Aim of the exercise:
Reproduce the closing run of lines below verbatim, from the line that contains "cortex M3/M4 targets" up to and including the final line.

----

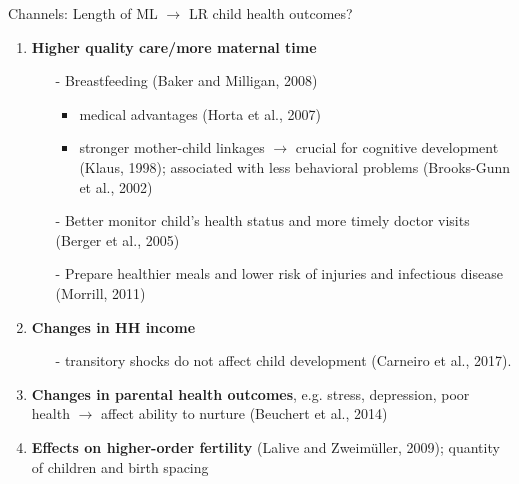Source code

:\documentclass[handout]{beamer} %
\begin{document}
\begin{frame}
\begin{block}{Channels: Length of ML $\rightarrow$ LR child health outcomes?}
\begin{enumerate}
\item \textbf{Higher quality care/more maternal time} 
\begin{itemize}
\item[-]Breastfeeding (Baker and Milligan, 2008)
\begin{itemize}
\item medical advantages (Horta et al., 2007)
\item stronger mother-child linkages $\rightarrow$ crucial for cognitive development (Klaus, 1998); associated with less behavioral problems (Brooks-Gunn et al., 2002)
\end{itemize}
\item[-]Better monitor child's health status and more timely doctor visits (Berger et al., 2005)

\item[-] Prepare healthier meals and lower risk of injuries and infectious disease (Morrill, 2011)\pause
\end{itemize}


\item \textbf{Changes in HH income}
\begin{itemize}
\item[-] transitory  shocks do not affect child development (Carneiro et al., 2017).
\end{itemize}\pause
\item \textbf{Changes in parental health outcomes}, e.g. stress, depression, poor health $\rightarrow$ affect ability to nurture (Beuchert et al., 2014)\pause
\item \textbf{Effects on higher-order fertility} (Lalive and Zweimüller, 2009); quantity of children and birth spacing
\end{enumerate}
\end{block}
\end{frame}
\end{document}
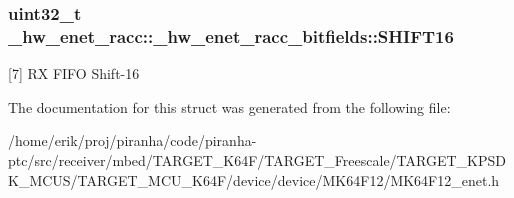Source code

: \subsubsection[{\texorpdfstring{S\+H\+I\+F\+T16}{SHIFT16}}]{\setlength{\rightskip}{0pt plus 5cm}uint32\+\_\+t \+\_\+hw\+\_\+enet\+\_\+racc\+::\+\_\+hw\+\_\+enet\+\_\+racc\+\_\+bitfields\+::\+S\+H\+I\+F\+T16}\hypertarget{struct__hw__enet__racc_1_1__hw__enet__racc__bitfields_af64b439b5aa8010e18d6db3c5e0676bd}{}\label{struct__hw__enet__racc_1_1__hw__enet__racc__bitfields_af64b439b5aa8010e18d6db3c5e0676bd}
\mbox{[}7\mbox{]} RX F\+I\+FO Shift-\/16 

The documentation for this struct was generated from the following file\+:\begin{DoxyCompactItemize}
\item 
/home/erik/proj/piranha/code/piranha-\/ptc/src/receiver/mbed/\+T\+A\+R\+G\+E\+T\+\_\+\+K64\+F/\+T\+A\+R\+G\+E\+T\+\_\+\+Freescale/\+T\+A\+R\+G\+E\+T\+\_\+\+K\+P\+S\+D\+K\+\_\+\+M\+C\+U\+S/\+T\+A\+R\+G\+E\+T\+\_\+\+M\+C\+U\+\_\+\+K64\+F/device/device/\+M\+K64\+F12/M\+K64\+F12\+\_\+enet.\+h\end{DoxyCompactItemize}
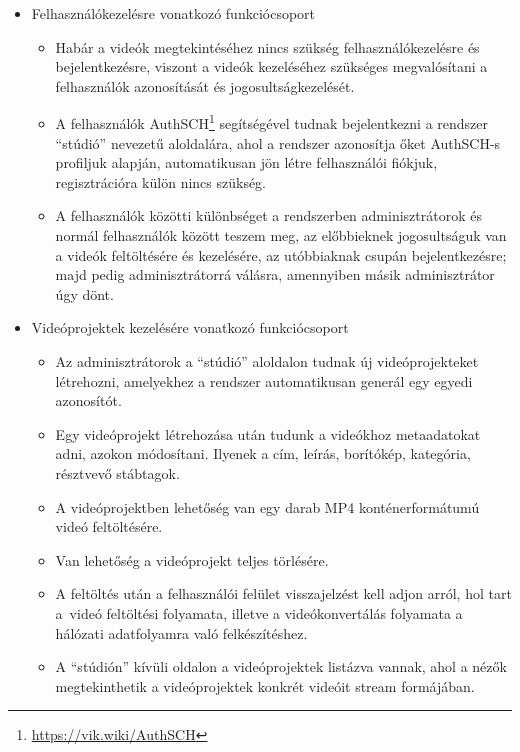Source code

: \begin{itemize}
  \item Felhasználókezelésre vonatkozó funkciócsoport
        \begin{itemize}
          \item Habár a videók megtekintéséhez nincs szükség felhasználókezelésre és bejelentkezésre, viszont a videók kezeléséhez szükséges megvalósítani a felhasználók azonosítását és jogosultságkezelését.
          \item A felhasználók AuthSCH\footnote{\url{https://vik.wiki/AuthSCH}} segítségével tudnak bejelentkezni a rendszer ``stúdió'' nevezetű aloldalára, ahol a rendszer azonosítja őket AuthSCH-s profiljuk alapján, automatikusan jön létre felhasználói fiókjuk, regisztrációra külön nincs szükség.
          \item A felhasználók közötti különbséget a rendszerben adminisztrátorok és normál felhasználók között teszem meg, az előbbieknek jogosultságuk van a videók feltöltésére és kezelésére, az utóbbiaknak csupán bejelentkezésre; majd pedig adminisztrátorrá válásra, amennyiben másik adminisztrátor úgy dönt.
        \end{itemize}

  \item Videóprojektek kezelésére vonatkozó funkciócsoport
        \begin{itemize}
          \item Az adminisztrátorok a ``stúdió'' aloldalon tudnak új videóprojekteket létrehozni, amelyekhez a rendszer automatikusan generál egy egyedi azonosítót.
          \item Egy videóprojekt létrehozása után tudunk a videókhoz metaadatokat adni, azokon módosítani. Ilyenek a cím, leírás, borítókép, kategória, résztvevő stábtagok.
          \item A videóprojektben lehetőség van egy darab MP4 konténerformátumú videó feltöltésére.
          \item Van lehetőség a videóprojekt teljes törlésére.
          \item A feltöltés után a felhasználói felület visszajelzést kell adjon arról, hol tart a~videó feltöltési folyamata, illetve a videókonvertálás folyamata a hálózati adatfolyamra való felkészítéshez.
          \item A ``stúdión'' kívüli oldalon a videóprojektek listázva vannak, ahol a nézők megtekinthetik a videóprojektek konkrét videóit stream formájában.
        \end{itemize}


\end{itemize}
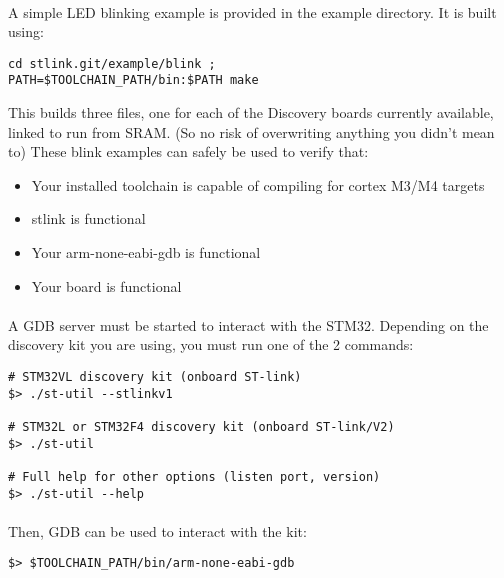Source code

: \documentclass[a4paper, 11pt]{article}
\begin{document}
\paragraph{}
A simple LED blinking example is provided in the example directory. It is built using:\\
\begin{small}
\begin{lstlisting}[frame=tb]
cd stlink.git/example/blink ;
PATH=$TOOLCHAIN_PATH/bin:$PATH make
\end{lstlisting}
\end{small}
This builds three files, one for each of the Discovery boards currently
available, linked to run from SRAM. (So no risk of overwriting anything you didn't mean to) 
These blink examples can safely be used to verify that:

\begin{itemize}
\item Your installed toolchain is capable of compiling for cortex M3/M4 targets
\item stlink is functional
\item Your arm-none-eabi-gdb is functional
\item Your board is functional
\end{itemize}

\paragraph{}
A GDB server must be started to interact with the STM32. Depending on the discovery kit you
are using, you must run one of the 2 commands:\\
\begin{small}
\begin{lstlisting}[frame=tb]
# STM32VL discovery kit (onboard ST-link)
$> ./st-util --stlinkv1

# STM32L or STM32F4 discovery kit (onboard ST-link/V2)
$> ./st-util 

# Full help for other options (listen port, version)
$> ./st-util --help
\end{lstlisting}
\end{small}

\paragraph{}
Then, GDB can be used to interact with the kit:\\
\begin{small}
\begin{lstlisting}[frame=tb]
$> $TOOLCHAIN_PATH/bin/arm-none-eabi-gdb
\end{lstlisting}
\end{small}
\end{document}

----

Answer for the task:
\item Your installed toolchain is capable of compiling for cortex M3/M4 targets
\item stlink is functional
\item Your arm-none-eabi-gdb is functional
\item Your board is functional
\end{itemize}

\paragraph{}
A GDB server must be started to interact with the STM32. Depending on the discovery kit you
are using, you must run one of the 2 commands:\\
\begin{small}
\begin{lstlisting}[frame=tb]
# STM32VL discovery kit (onboard ST-link)
$> ./st-util --stlinkv1

# STM32L or STM32F4 discovery kit (onboard ST-link/V2)
$> ./st-util 

# Full help for other options (listen port, version)
$> ./st-util --help
\end{lstlisting}
\end{small}

\paragraph{}
Then, GDB can be used to interact with the kit:\\
\begin{small}
\begin{lstlisting}[frame=tb]
$> $TOOLCHAIN_PATH/bin/arm-none-eabi-gdb
\end{lstlisting}
\end{small}
\end{document}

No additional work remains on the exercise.